So you might have noticed that I don’t talk about my job here much, and there are several reasons for that. It’s mostly because I’ve read a lot of people blog about teaching and I personally found it less than enthralling, and that was before I was teaching. My not blogging about teaching definitely is not an indication that I don’t enjoy it… (After writing the previous passage, I realize that the only thing less enthralling than reading about English teaching on a blog is reading about why an English teacher who blogs doesn’t blog about work.)

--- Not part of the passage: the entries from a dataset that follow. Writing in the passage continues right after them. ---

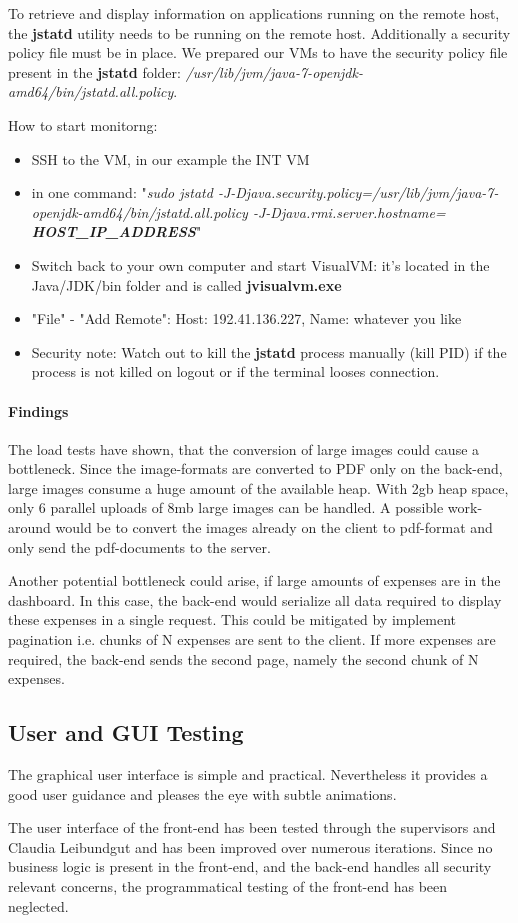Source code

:To retrieve and display information on applications running on the remote host, the \textbf{jstatd} utility needs to be running on the remote host. Additionally a security policy file must be in place. We prepared our VMs to have the security policy file present in the \textbf{jstatd} folder:  \textit{/usr/lib/jvm/java-7-openjdk-amd64/bin/jstatd.all.policy}.\par

How to start monitorng:
\begin{itemize}
	\item SSH to the VM, in our example the INT VM
	\item in one command: "\textit{sudo jstatd -J-Djava.security.policy=/usr/lib/jvm/java-7-openjdk-amd64/bin/jstatd.all.policy -J-Djava.rmi.server.hostname= \textbf{HOST\_IP\_ADDRESS}}"
	\item Switch back to your own computer and start VisualVM: it’s located in the Java/JDK/bin folder and is called \textbf{jvisualvm.exe}
	\item "File" - "Add Remote": Host: 192.41.136.227, Name: whatever you like
	\item Security note: Watch out to kill the \textbf{jstatd} process manually (kill PID) if the process is not killed on logout or if the terminal looses connection.
\end{itemize}

\paragraph{Findings}
The load tests have shown, that the conversion of large images could cause a bottleneck. Since the image-formats are converted to PDF only on the back-end, large images consume a huge amount of the available heap. With 2gb heap space, only 6 parallel uploads of 8mb large images can be handled. A possible work-around would be to convert the images already on the client to pdf-format and only send the pdf-documents to the server.\par

Another potential bottleneck could arise, if large amounts of expenses are in the dashboard. In this case, the back-end would serialize all data required to display these expenses in a single request. This could be mitigated by implement pagination i.e. chunks of N expenses are sent to the client. If more expenses are required, the back-end sends the second page, namely the second chunk of N expenses.

\subsection{User and GUI Testing}
The graphical user interface is simple and practical. Nevertheless it provides a good user guidance and pleases the eye with subtle animations.\par

The user interface of the front-end has been tested through the supervisors and Claudia Leibundgut and has been improved over numerous iterations. Since no business logic is present in the front-end, and the back-end handles all security relevant concerns, the programmatical testing of the front-end has been neglected.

Anyhow, today I had the hardest time figuring out what a student was trying to write about for an in-class assignment on what he had done for summer vacation. The words that caught my eyes on the page were “I went home and bred my niece.” Haha, I thought, and pointed out the mistake. He immediately corrected the sentence to “I went home and breed my niece.”
I told him to look up the word in the dictionary, which he did, and then turned quite red with embarrassment. Great, I thought, now I’ll finally figure out what he was trying to say. He corrected the sentence for the second time, and this time it said, “I went home and breeds my niece.” By this time I was feeling really quite sorry for his niece and decided to drop it altogether; I corrected his sentence to “I went home and took care of my niece.”
I’m still a bit unclear about what he was trying to say, though.
There – I’ve gone and blogged about English teaching, and the world might even be a bit better for it. Watch your nieces, though.
I think your student’s mind was just a bit paralyzed. He did not really get what you were trying to say.